Cassazione Civile, Sezione 3, Ordinanza 6-6-2023, n. 15822 (CED Cassazione 2023)
Art. 615 cpc (Opposizione all’esecuzione)
Art. 617 cpc (Opposizione agli atti esecutivi)
FATTI DI CAUSA
1. L’espropriazione presso terzi promossa, sulla base di un
decreto ingiuntivo provvisoriamente esecutivo, da Banca Popolare di
Vicenza s.c.p.a. in danno di (OMISSIS) e (OMISSIS) (nella
quale terzi pignorati erano la medesima Banca Popolare di Vicenza e
Veneto s.p.a.) fu sospesa dal giudice dell’esecuzione in seguito alla
sospensione della provvisoria esecuzione del decreto ingiuntivo da
parte del giudice investito della sua opposizione.

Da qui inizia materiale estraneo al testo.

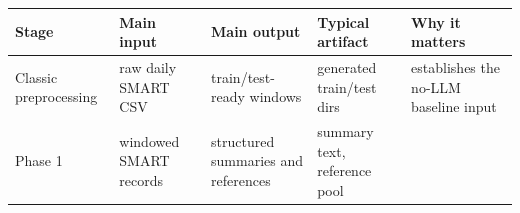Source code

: \documentclass[
  11pt,
  a4paper]{article}
\begin{document}
\begin{longtable}[]{@{}lllll@{}}
\toprule
\begin{minipage}[b]{0.17\columnwidth}\raggedright
Stage\strut
\end{minipage} & \begin{minipage}[b]{0.17\columnwidth}\raggedright
Main input\strut
\end{minipage} & \begin{minipage}[b]{0.17\columnwidth}\raggedright
Main output\strut
\end{minipage} & \begin{minipage}[b]{0.17\columnwidth}\raggedright
Typical artifact\strut
\end{minipage} & \begin{minipage}[b]{0.17\columnwidth}\raggedright
Why it matters\strut
\end{minipage}\tabularnewline
\midrule
\endhead
\begin{minipage}[t]{0.17\columnwidth}\raggedright
Classic preprocessing\strut
\end{minipage} & \begin{minipage}[t]{0.17\columnwidth}\raggedright
raw daily SMART CSV\strut
\end{minipage} & \begin{minipage}[t]{0.17\columnwidth}\raggedright
train/test-ready windows\strut
\end{minipage} & \begin{minipage}[t]{0.17\columnwidth}\raggedright
generated train/test dirs\strut
\end{minipage} & \begin{minipage}[t]{0.17\columnwidth}\raggedright
establishes the no-LLM baseline input\strut
\end{minipage}\tabularnewline
\begin{minipage}[t]{0.17\columnwidth}\raggedright
Phase 1\strut
\end{minipage} & \begin{minipage}[t]{0.17\columnwidth}\raggedright
windowed SMART records\strut
\end{minipage} & \begin{minipage}[t]{0.17\columnwidth}\raggedright
structured summaries and references\strut
\end{minipage} & \begin{minipage}[t]{0.17\columnwidth}\raggedright
summary text, reference pool\strut
\end{minipage} & \begin{minipage}[t]{0.17\columnwidth}\raggedright

\end{minipage}
\end{longtable}
\end{document}
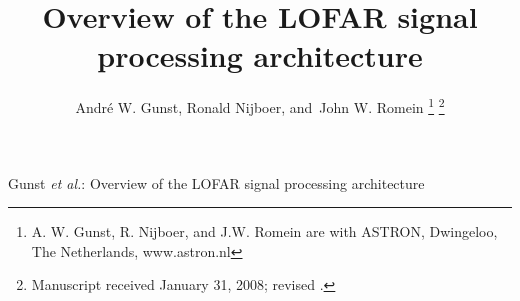 \documentclass[journal]{IEEEtran}
\begin{document}
%
\title{Overview of the LOFAR signal processing architecture}
%
%
%

\author{Andr\'{e} W. Gunst,
        Ronald Nijboer,
        and~John W. Romein%
\thanks{A. W. Gunst, R. Nijboer, and J.W. Romein are with ASTRON, Dwingeloo, 
The Netherlands, www.astron.nl
}%
\thanks{Manuscript received January 31, 2008; revised .}}

% 
%



%
{Gunst \MakeLowercase{\textit{et al.}}: Overview of the LOFAR signal processing architecture}
% 
\end{document}
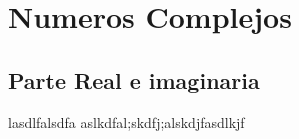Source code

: \section{Numeros Complejos}
\subsection{Parte Real e imaginaria}

lasdlfalsdfa
aslkdfal;skdfj;alskdjfasdlkjf

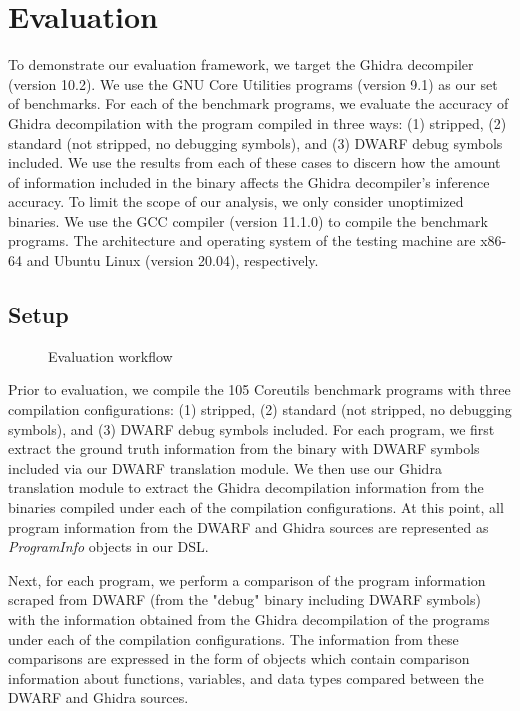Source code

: \chapter{Evaluation} \label{sec:evaluation}

To demonstrate our evaluation framework, we target the Ghidra decompiler (version 10.2). We use the GNU Core Utilities programs (version 9.1) as our set of benchmarks. For each of the benchmark programs, we evaluate the accuracy of Ghidra decompilation with the program compiled in three ways: (1) stripped, (2) standard (not stripped, no debugging symbols), and (3) DWARF debug symbols included. We use the results from each of these cases to discern how the amount of information included in the binary affects the Ghidra decompiler's inference accuracy. To limit the scope of our analysis, we only consider unoptimized binaries. We use the GCC compiler (version 11.1.0) to compile the benchmark programs. The architecture and operating system of the testing machine are x86-64 and Ubuntu Linux (version 20.04), respectively.

\section{Setup}

\begin{figure}[ht]
    \centering
    \scalebox{0.5}{
        
    }
    \caption{Evaluation workflow}
    \label{fig:evaluation-process}
\end{figure}

Prior to evaluation, we compile the 105 Coreutils benchmark programs with three compilation configurations: (1) stripped, (2) standard (not stripped, no debugging symbols), and (3) DWARF debug symbols included. For each program, we first extract the ground truth information from the binary with DWARF symbols included via our DWARF translation module. We then use our Ghidra translation module to extract the Ghidra decompilation information from the binaries compiled under each of the compilation configurations. At this point, all program information from the DWARF and Ghidra sources are represented as \emph{ProgramInfo} objects in our DSL.

Next, for each program, we perform a comparison of the program information scraped from DWARF (from the "debug" binary including DWARF symbols) with the information obtained from the Ghidra decompilation of the programs under each of the compilation configurations. The information from these comparisons are expressed in the form of objects which contain comparison information about functions, variables, and data types compared between the DWARF and Ghidra sources.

A seguito della definizione del giudizio di opposizione con
condanna dei debitori e della riassunzione del procedimento esecutivo
ad opera della stessa Banca Popolare di Vicenza (che aveva agito nella
qualità di procuratrice speciale di Ambra SPV s.r.l., cui aveva ceduto i
propri crediti), il giudice dell’esecuzione assegnò alla creditrice la
somma di Euro 44.476,99.
Avverso l’ordinanza di assegnazione i debitori esecutati,
(OMISSIS) e (OMISSIS), proposero opposizione agli atti esecutivi:
deducendo l’assenza di prova della titolarità, in capo ad Ambra SPV
s.r.l., del credito fatto valere nei loro confronti; evidenziando la perdita
della capacità processuale della Banca Popolare di Vicenza in
conseguenza della sua sopravvenuta sottopozione a liquidazione coatta
amministrativa; ed eccependo l’improcedibilità dell’esecuzione, in
ragione delle procedure concorsuali parimenti avviate nei confronti
delle banche terze pignorate.
2. Con sentenza 14 dicembre 2020, n. 1815, il Tribunale di
Treviso, nel contraddittorio con S.G.A. s.p.a. (costituitasi quale
procuratrice di Ambra SPV s.r.l.), accolse l’opposizione e revocò
l’ordinanza di assegnazione, sul rilievo che la riassunzione del processo
esecutivo, in danno degli opponenti, fosse stata effettuata da soggetto
non titolare del diritto di credito.
3. La Corte di appello di Venezia, con sentenza 24 marzo 2022,
n. 680, ha dichiarato inammissibile l’appello proposto da Amco – Asset
Management Company s.p.a. (già S.G.A. s.p.a.), in qualità di
procuratrice di Ambra SPV s.r.l., avverso la decisione del Tribunale di
Treviso.
La Corte territoriale, per un verso, in via generale, ha ritenuto
che l’ordinanza di assegnazione ex art. 553 cod. proc. civ., quale atto
esecutivo conclusivo del procedimento per espropriazione forzata di
crediti, è soggetta esclusivamente al rimedio dell’opposizione agli atti
esecutivi ex art.617 cod. proc. civ.; per altro verso, con particolare
riferimento alla fattispecie in esame, ha rilevato che in tali termini era
stato qualificato, sia dai debitori opponenti sia dal Tribunale investito
dell’opposizione, l’atto di impugnazione dell’ordinanza emessa dal
giudice dell’esecuzione, che era stata oggetto di contestazioni
puramente formali.
Sulla base di tali rilievi ha, dunque, concluso che la sentenza di
primo grado, quale decisione pronunciata su opposizione agli atti
esecutivi, a norma dell’art.617 cod. proc. civ., concretasse un
provvedimento non appellabile, ai sensi dell’art.618 dello stesso
codice, non senza osservare che, nel caso di specie, non poteva
operare il meccanismo della translatio iudicii né l’appello poteva essere
convertito in ricorso per cassazione, in conformità all’orientamento
della giurisprudenza di legittimità.
4. Avverso la sentenza della Corte lagunare propone ricorso per
cassazione Amco – Asset Management Company s.p.a., sulla base di
due motivi.
Rispondono con controricorso (OMISSIS) e (OMISSIS).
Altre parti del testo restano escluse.